Her hair was a tangled mess, knotted and wild from the hours, the days she spent tugging at it in frustration. My fingers itched to touch it, to smooth it back out of her face, caress softness back into every strand until it curled and shined like it had once.

Her cheeks were flushed from the blood, no hint of circles beneath her eyes; her skin was flawless and stone. My eyes followed it down her neck to the line of her collarbone that was visible. Her shirt, once white, was now stained red.

I took a small step towards her, and her mind slammed shut, locking me out when she registered the movement.

Taking another step I watched as her left hand inched slowly up from her side, skimming up her stomach, over her breast, until it came to rest around her own throat gently. Her eyes widened.

What was she thinking?

But she didn't let me back in.

Instead, her breath hitched as pain etched itself across her delicate features. I took a larger step, reaching my arms out. She backed away from me slightly, her chest heaving and jerking with each ragged, labored breath.

"Bella…" I said her name soothingly.

I wasn't sure if she would be able to hear me. But she had. Her tearless sobs only increased in strength and intensity as her eyes slowly pulled away from mine and dragged slowly over the gory scene that lay before us.

Her eyes returned to mine, wider and panicked now.

"Edward," she choked at the same time she sank down to her knees beside the young girl and her family, not really seeing them.

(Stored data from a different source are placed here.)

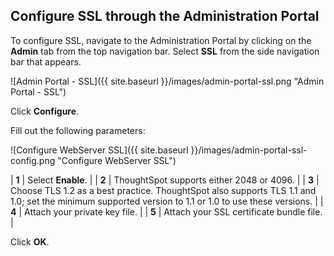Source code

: ## Configure SSL through the Administration Portal
To configure SSL, navigate to the Administration Portal by clicking on the **Admin** tab from the top navigation bar. Select **SSL** from the side navigation bar that appears.

![Admin Portal - SSL]({{ site.baseurl }}/images/admin-portal-ssl.png "Admin Portal - SSL")

Click **Configure**.

Fill out the following parameters:

![Configure WebServer SSL]({{ site.baseurl }}/images/admin-portal-ssl-config.png "Configure WebServer SSL")

| **1** | Select **Enable**. |
| **2** | ThoughtSpot supports either 2048 or 4096. |
| **3** | Choose TLS 1.2 as a best practice. ThoughtSpot also supports TLS 1.1 and 1.0; set the minimum supported version to 1.1 or 1.0 to use these versions. |
| **4** | Attach your private key file. |
| **5** | Attach your SSL certificate bundle file. |

Click **OK**.
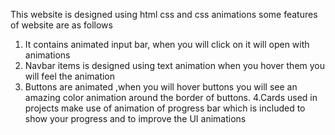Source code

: This website is designed using html css and css animations some features of website are as follows

1. It contains animated input bar, when you will click on it will open with animations
2. Navbar items  is designed using text animation when you hover them you will feel the animation
3. Buttons are animated ,when you will hover buttons you will see an amazing color animation around the border of buttons.
4.Cards used in projects make use of animation of progress bar which is included to show your progress and to improve the UI animations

I moved to her in an instant, my arms wrapping around her as she shook and moaned and couldn't cry. She simply looked at me, still shaking. Her mouth was moving, the same word refusing to pass her lips over and over.

Killer. Killer. Killer.

I sank to my knees beside her and gathered her to me. She didn't resist. Her hands came up automatically and clung fiercely to my hair, tightening and loosening with each violent shake.

I wanted to tell her it would all be okay, that she hadn't done anything wrong, that I loved her still and always would. These truths seemed so irrelevant, though. There was nothing I could do.

Then the words died on her lips after a moment, and she was still again.

I sat, holding her, as the cold blood on the floor seeped into my pants, staining them with dark rust and salt.

We sat there for hours, I think. Just like that.

Finally, her shaking stopped. When it did it was abrupt and sudden, as if it was nothing more than a decision she'd made. I didn't know if I had helped at all.

When I felt her begin to pull away I felt the need to stop her. But then her eyes were on me and she was staring at me intensely, as if she was realizing for the first time that I was there.

"How could you do it?" Her voice was a whisper. It was sad and imploring and curious.

"Do what, Bella?" I asked, reaching my hand up to stroke the top of her head.

She growled low from the back of her throat and one of her hands was in my hair again, and she had jerked my mouth to hers.

The heat of her kiss chased away confusion in a flash of insatiable lust for her. Her body under my hands, slick with blood.

She pulled away just as suddenly, her eyes flashing. "How could you do this to me?" she bit out, and I didn't understand. I couldn't keep up.

I was supposed to lose my mind first. Not her.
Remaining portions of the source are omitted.